Table of contents
Table of contents
Network Traffic Analysis (NTA) is a key component of modern cybersecurity in companies. With machine learning and artificial intelligence solutions, the sheer amounts of data to analyze is an asset to be used rather than, as was once the case, a challenge to overcome.
This post looks at:
- What is network traffic analysis
- The benefits of network traffic analysis
- How AI and machine learning can support network traffic analysis
What is network traffic analysis
In its most basic form, Network Traffic Analysis (NTA) is the process of recording and analyzing network traffic patterns in search of suspicious elements and security threats. The term was originally coined by Gartner to describe a growing industry in the computer security ecosystem. The foundation of NTA is the assumption that there is a “normal” situation in the system that reflects daily operations. Due to seasonal or general trends, operations fluctuate naturally, but overall the system remains stable and thus internal network monitoring can be done with a traffic analyzer. Knowing the “normal” situation is the first step in spotting signs of malicious activities within the system. In addition to spotting security threats, NTA is also used to optimize the system, spotting inefficiencies as well as the system’s need for additional components when it arises. Network Traffic Analysis software tools analyze a system’s communication flow, including- TCP/UDP packets
- “Virtual network traffic” done in virtual private networks
- Traffic to and from cloud environments (storage, computing power, etc.)

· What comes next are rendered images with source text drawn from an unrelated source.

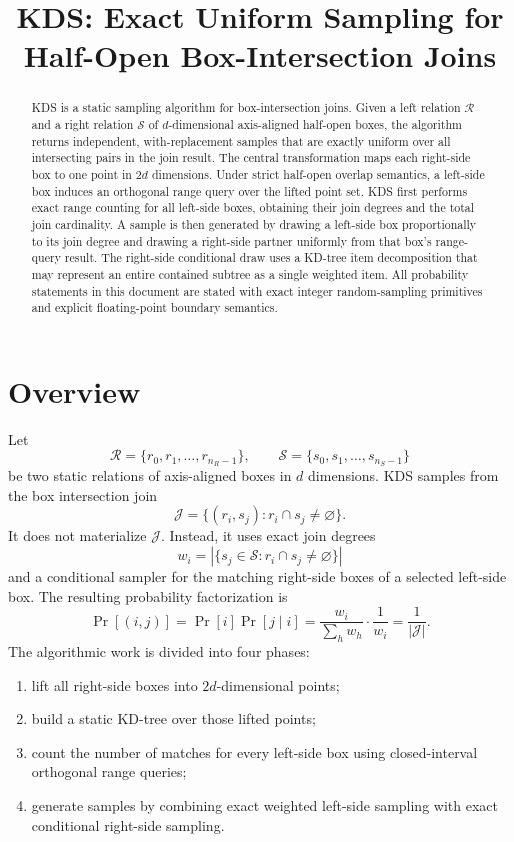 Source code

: \documentclass[11pt]{article}
\title{KDS: Exact Uniform Sampling for Half-Open Box-Intersection Joins}
\author{}
\date{}
\theoremstyle{definition}
\theoremstyle{plain}
\theoremstyle{remark}
\newcommand{\Rrel}{\mathcal R}
\newcommand{\Srel}{\mathcal S}
\newcommand{\Jset}{\mathcal J}
\begin{document}
\maketitle

\begin{abstract}
KDS is a static sampling algorithm for box-intersection joins.  Given a left relation
$\Rrel$ and a right relation $\Srel$ of $d$-dimensional axis-aligned half-open boxes,
the algorithm returns independent, with-replacement samples that are exactly uniform over
all intersecting pairs in the join result.  The central transformation maps each right-side
box to one point in $2d$ dimensions.  Under strict half-open overlap semantics, a left-side
box induces an orthogonal range query over the lifted point set.  KDS first performs exact
range counting for all left-side boxes, obtaining their join degrees and the total join
cardinality.  A sample is then generated by drawing a left-side box proportionally to its
join degree and drawing a right-side partner uniformly from that box's range-query result.
The right-side conditional draw uses a KD-tree item decomposition that may represent an
entire contained subtree as a single weighted item.  All probability statements in this
document are stated with exact integer random-sampling primitives and explicit floating-point
boundary semantics.
\end{abstract}

\section{Overview}

Let
\[
  \Rrel = \{r_0,r_1,\ldots,r_{n_R-1}\},
  \qquad
  \Srel = \{s_0,s_1,\ldots,s_{n_S-1}\}
\]
be two static relations of axis-aligned boxes in $d$ dimensions.  KDS samples from the box
intersection join
\[
  \Jset = \{(r_i,s_j) : r_i\cap s_j\neq\varnothing\}.
\]
It does not materialize $\Jset$.  Instead, it uses exact join degrees
\[
  w_i = |\{s_j\in\Srel : r_i\cap s_j\neq\varnothing\}|
\]
and a conditional sampler for the matching right-side boxes of a selected left-side box.
The resulting probability factorization is
\[
  \Pr[(i,j)]
  = \Pr[i]\Pr[j\mid i]
  = \frac{w_i}{\sum_h w_h}\cdot \frac{1}{w_i}
  = \frac{1}{|\Jset|}.
\]
The algorithmic work is divided into four phases:
\begin{enumerate}[leftmargin=2em]
  \item lift all right-side boxes into $2d$-dimensional points;
  \item build a static KD-tree over those lifted points;
  \item count the number of matches for every left-side box using closed-interval orthogonal
        range queries;
  \item generate samples by combining exact weighted left-side sampling with exact conditional
        right-side sampling.
\end{enumerate}
\end{document}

- API calls to cloud-based apps or SaaS solutions.
The benefits of network traffic analysis
There are at least several benefits:- Avoiding bandwidth and server performance bottlenecks – Armed with knowledge about how information flows in the system, one can analyze network problems, define problems and start looking for solutions.
- Discovering apps that gobble up bandwidth – tweaking the system can deliver significant savings when API calls are reduced or information is reused.
- Proactively reacting to a changing environment – a key feature when it comes to delivering high-quality services for clients and customers. The company can react to increasing demand or spot signs of an approaching peak to harden the network against it. Advanced network traffic analysis tools are often armed with solutions designed to respond in real-time to network changes much faster than any administrator would.
- Managing devices exclusively – with modern network monitoring applications companies can group devices and network components to manage them, effectively making use of network performance analytics done earlier.
- Resource usage optimization – With all apps, devices, components, and traffic pinpointed with a dashboard, the company can make more informed decisions about the system’s resources and costs.